Friday, April 4, 2014

Ag Today Wednesday, March 26, 2014


Court reverses ag labor ruling [Salinas Californian]
A lawsuit filed against the United Farm Workers by Salinas producer D’Arrigo Bros. was reversed last week by the Sixth District Court of Appeals in San Jose, a ruling that could affect labor actions throughout the Salinas Valley. The case, D’Arrigo Brothers California v. United Farmworkers of America, has a byzantine history that began four years ago in D’Arrigo produce fields and ended in the second highest court in the state. In 2010, the UFW filed two charges against D’Arrigo with the state Agricultural Labor Relations Board alleging unfair labor practices. The UFW alleged the company, one of the biggest in Salinas, launched an effort to boot the UFW out with an illegal decertification campaign. Jeffrey Demain, an attorney with Altshuler Berzon LLP in San Francisco who argued on behalf of the UFW in the appellate court, said that D’Arrigo and the UFW settled one of the claims, but the farmworkers union began voluntarily providing assistance to the Labor Relations Board during its investigation of the remaining claim.

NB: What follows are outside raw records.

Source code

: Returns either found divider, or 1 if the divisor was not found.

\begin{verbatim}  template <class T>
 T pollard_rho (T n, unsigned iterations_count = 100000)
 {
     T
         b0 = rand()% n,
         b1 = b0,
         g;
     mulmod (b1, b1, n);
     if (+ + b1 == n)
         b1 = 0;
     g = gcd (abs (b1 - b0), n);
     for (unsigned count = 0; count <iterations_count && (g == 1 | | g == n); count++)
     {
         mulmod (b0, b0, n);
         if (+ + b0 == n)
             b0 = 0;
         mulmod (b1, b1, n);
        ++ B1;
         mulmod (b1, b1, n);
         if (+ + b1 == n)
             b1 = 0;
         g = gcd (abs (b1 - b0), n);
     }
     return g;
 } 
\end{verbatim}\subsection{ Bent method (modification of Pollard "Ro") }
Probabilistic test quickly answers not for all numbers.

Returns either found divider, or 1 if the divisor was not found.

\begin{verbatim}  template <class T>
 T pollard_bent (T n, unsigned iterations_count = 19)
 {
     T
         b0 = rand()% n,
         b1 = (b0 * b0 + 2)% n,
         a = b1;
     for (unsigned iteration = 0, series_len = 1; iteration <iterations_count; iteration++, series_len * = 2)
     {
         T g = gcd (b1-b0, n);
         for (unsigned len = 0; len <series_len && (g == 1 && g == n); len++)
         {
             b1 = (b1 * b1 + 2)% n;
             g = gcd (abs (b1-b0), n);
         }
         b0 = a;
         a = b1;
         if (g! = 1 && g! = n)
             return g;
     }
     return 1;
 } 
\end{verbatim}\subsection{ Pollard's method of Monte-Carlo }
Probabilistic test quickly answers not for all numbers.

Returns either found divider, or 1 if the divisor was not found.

Modesto Irrigation District farmers promised more water [Modesto Bee]
Modesto-area farmers were buoyed Tuesday to learn that they should receive 24 inches of irrigation water per acre this summer, a welcome jump from the dismal prediction a few weeks ago of only 18 inches. That’s getting close to the amount needed by many to produce crops or keep trees alive, reckoned by some at 27 to 30 inches. “That’s going to help a lot of people,” said Modesto farmer Bruce Oosterkamp, reflecting the thanks of many to the Modesto Irrigation District board during a lengthy debate over ways to increase water deliveries even more.

NASA measures snowpack in California, Colorado [Associated Press]
The snowpack atop mountain peaks in California and Colorado has a new set of eyes watching from high above to better gauge the amount of water that will rumble down rivers and streams each spring as runoff. In a new mission, NASA fixed a lumbering twin-engine plane with high-tech equipment to make regular snow surveys, starting last weekend in drought-stricken California before the weather front expected to bring snow to the Sierra this week. At an altitude of up to 20,000 feet, the so-called Airborne Snow Observatory measures snowpack's depth and water content with precision. Improving on the old method of taking snow samples from the ground, scientists said that from the lofty heights they can calculate snow depth to within 4 inches and water content to within 5 percent.

IID Board of Directors approves new fallowing program [Imperial Valley Press]
The Imperial Irrigation District Board of Directors approved a new fallowing program Tuesday that compensates landowners and tenants for water that is not used when agricultural land is taken out of production. The new “farm-unit” fallowing program allows farmers to group partial and multiple fields into a larger farm unit, much the same way as the district’s water apportionment plan. The present fallowing program pays $125 per acre-foot of water that is saved, and landowners get 100 percent of the proceeds.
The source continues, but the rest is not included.